• Task statement
Would you please write out only the lines running from the top of the listing through the one holding "정리하자(죽은 코드 제거하기)", exactly, with both ends kept and pictures left out?

· · ·

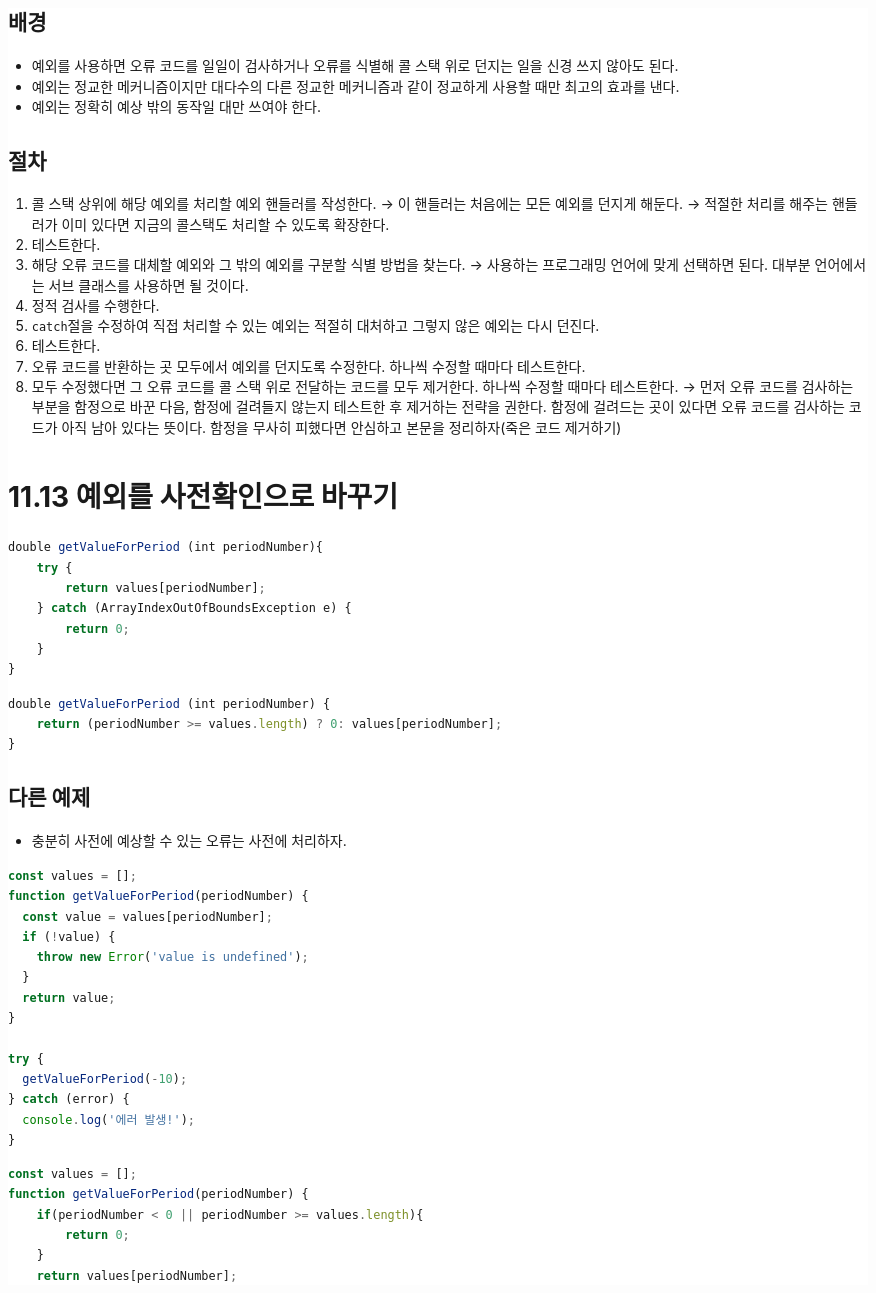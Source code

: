 ## 배경

- 예외를 사용하면 오류 코드를 일일이 검사하거나 오류를 식별해 콜 스택 위로 던지는 일을 신경 쓰지 않아도 된다.
- 예외는 정교한 메커니즘이지만 대다수의 다른 정교한 메커니즘과 같이 정교하게 사용할 때만 최고의 효과를 낸다.
- 예외는 정확히 예상 밖의 동작일 대만 쓰여야 한다.

## 절차

1. 콜 스택 상위에 해당 예외를 처리할 예외 핸들러를 작성한다.
→ 이 핸들러는 처음에는 모든 예외를 던지게 해둔다.
→ 적절한 처리를 해주는 핸들러가 이미 있다면 지금의 콜스택도 처리할 수 있도록 확장한다.
2. 테스트한다.
3. 해당 오류 코드를 대체할 예외와 그 밖의 예외를 구분할 식별 방법을 찾는다.
→ 사용하는 프로그래밍 언어에 맞게 선택하면 된다. 대부분 언어에서는 서브 클래스를 사용하면 될 것이다.
4. 정적 검사를 수행한다.
5. `catch`절을 수정하여 직접 처리할 수 있는 예외는 적절히 대처하고 그렇지 않은 예외는 다시 던진다.
6. 테스트한다.
7. 오류 코드를 반환하는 곳 모두에서 예외를 던지도록 수정한다. 하나씩 수정할 때마다 테스트한다.
8. 모두 수정했다면 그 오류 코드를 콜 스택 위로 전달하는 코드를 모두 제거한다. 하나씩 수정할 때마다 테스트한다.
→ 먼저 오류 코드를 검사하는 부분을 함정으로 바꾼 다음, 함정에 걸려들지 않는지 테스트한 후 제거하는 전략을 권한다. 함정에 걸려드는 곳이 있다면 오류 코드를 검사하는 코드가 아직 남아 있다는 뜻이다. 함정을 무사히 피했다면 안심하고 본문을 정리하자(죽은 코드 제거하기)

# 11.13 예외를 사전확인으로 바꾸기
```jsx
double getValueForPeriod (int periodNumber){
	try {
		return values[periodNumber];
	} catch (ArrayIndexOutOfBoundsException e) {
		return 0;
	}
}
```
```jsx
double getValueForPeriod (int periodNumber) {
	return (periodNumber >= values.length) ? 0: values[periodNumber];
}
```
## 다른 예제
- 충분히 사전에 예상할 수 있는 오류는 사전에 처리하자.
```js
const values = [];
function getValueForPeriod(periodNumber) {
  const value = values[periodNumber];
  if (!value) {
    throw new Error('value is undefined');
  }
  return value;
}

try {
  getValueForPeriod(-10);
} catch (error) {
  console.log('에러 발생!');
}
```
```js
const values = [];
function getValueForPeriod(periodNumber) {
	if(periodNumber < 0 || periodNumber >= values.length){
		return 0;
	}
	return values[periodNumber];
```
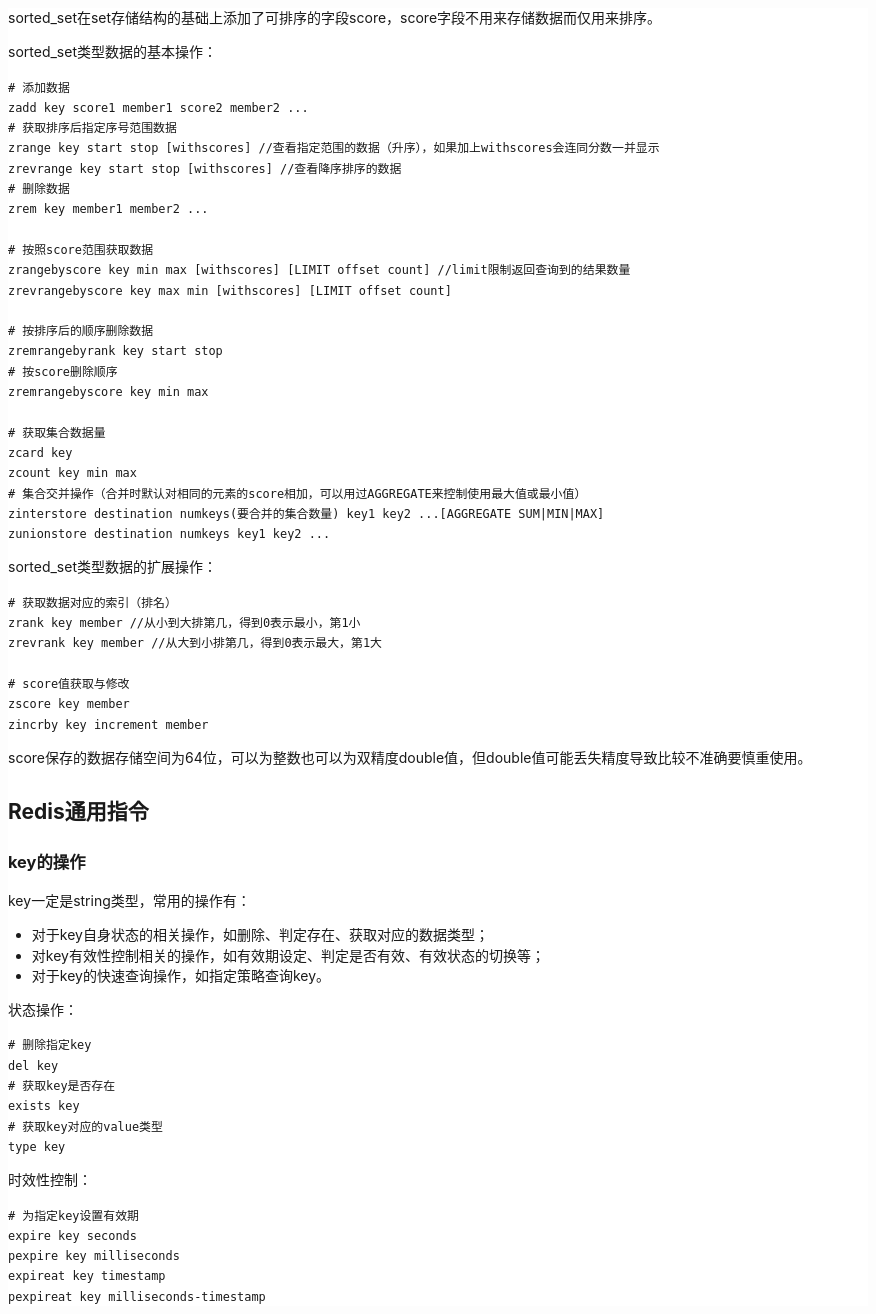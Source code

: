 sorted_set在set存储结构的基础上添加了可排序的字段score，score字段不用来存储数据而仅用来排序。

sorted_set类型数据的基本操作：
```
# 添加数据
zadd key score1 member1 score2 member2 ...
# 获取排序后指定序号范围数据
zrange key start stop [withscores] //查看指定范围的数据（升序），如果加上withscores会连同分数一并显示
zrevrange key start stop [withscores] //查看降序排序的数据
# 删除数据
zrem key member1 member2 ...

# 按照score范围获取数据
zrangebyscore key min max [withscores] [LIMIT offset count] //limit限制返回查询到的结果数量
zrevrangebyscore key max min [withscores] [LIMIT offset count]

# 按排序后的顺序删除数据
zremrangebyrank key start stop
# 按score删除顺序
zremrangebyscore key min max

# 获取集合数据量
zcard key
zcount key min max
# 集合交并操作（合并时默认对相同的元素的score相加，可以用过AGGREGATE来控制使用最大值或最小值）
zinterstore destination numkeys(要合并的集合数量) key1 key2 ...[AGGREGATE SUM|MIN|MAX]
zunionstore destination numkeys key1 key2 ...
```
sorted_set类型数据的扩展操作：
```
# 获取数据对应的索引（排名）
zrank key member //从小到大排第几，得到0表示最小，第1小
zrevrank key member //从大到小排第几，得到0表示最大，第1大

# score值获取与修改
zscore key member
zincrby key increment member
```
score保存的数据存储空间为64位，可以为整数也可以为双精度double值，但double值可能丢失精度导致比较不准确要慎重使用。

## Redis通用指令
### key的操作
key一定是string类型，常用的操作有：
* 对于key自身状态的相关操作，如删除、判定存在、获取对应的数据类型；
* 对key有效性控制相关的操作，如有效期设定、判定是否有效、有效状态的切换等；
* 对于key的快速查询操作，如指定策略查询key。

状态操作：
```
# 删除指定key
del key
# 获取key是否存在
exists key
# 获取key对应的value类型
type key
```
时效性控制：
```
# 为指定key设置有效期
expire key seconds
pexpire key milliseconds
expireat key timestamp
pexpireat key milliseconds-timestamp

```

· · ·

• Answer below
Source code

: ## 배경

- 예외를 사용하면 오류 코드를 일일이 검사하거나 오류를 식별해 콜 스택 위로 던지는 일을 신경 쓰지 않아도 된다.
- 예외는 정교한 메커니즘이지만 대다수의 다른 정교한 메커니즘과 같이 정교하게 사용할 때만 최고의 효과를 낸다.
- 예외는 정확히 예상 밖의 동작일 대만 쓰여야 한다.

## 절차

1. 콜 스택 상위에 해당 예외를 처리할 예외 핸들러를 작성한다.
→ 이 핸들러는 처음에는 모든 예외를 던지게 해둔다.
→ 적절한 처리를 해주는 핸들러가 이미 있다면 지금의 콜스택도 처리할 수 있도록 확장한다.
2. 테스트한다.
3. 해당 오류 코드를 대체할 예외와 그 밖의 예외를 구분할 식별 방법을 찾는다.
→ 사용하는 프로그래밍 언어에 맞게 선택하면 된다. 대부분 언어에서는 서브 클래스를 사용하면 될 것이다.
4. 정적 검사를 수행한다.
5. `catch`절을 수정하여 직접 처리할 수 있는 예외는 적절히 대처하고 그렇지 않은 예외는 다시 던진다.
6. 테스트한다.
7. 오류 코드를 반환하는 곳 모두에서 예외를 던지도록 수정한다. 하나씩 수정할 때마다 테스트한다.
8. 모두 수정했다면 그 오류 코드를 콜 스택 위로 전달하는 코드를 모두 제거한다. 하나씩 수정할 때마다 테스트한다.
→ 먼저 오류 코드를 검사하는 부분을 함정으로 바꾼 다음, 함정에 걸려들지 않는지 테스트한 후 제거하는 전략을 권한다. 함정에 걸려드는 곳이 있다면 오류 코드를 검사하는 코드가 아직 남아 있다는 뜻이다. 함정을 무사히 피했다면 안심하고 본문을 정리하자(죽은 코드 제거하기)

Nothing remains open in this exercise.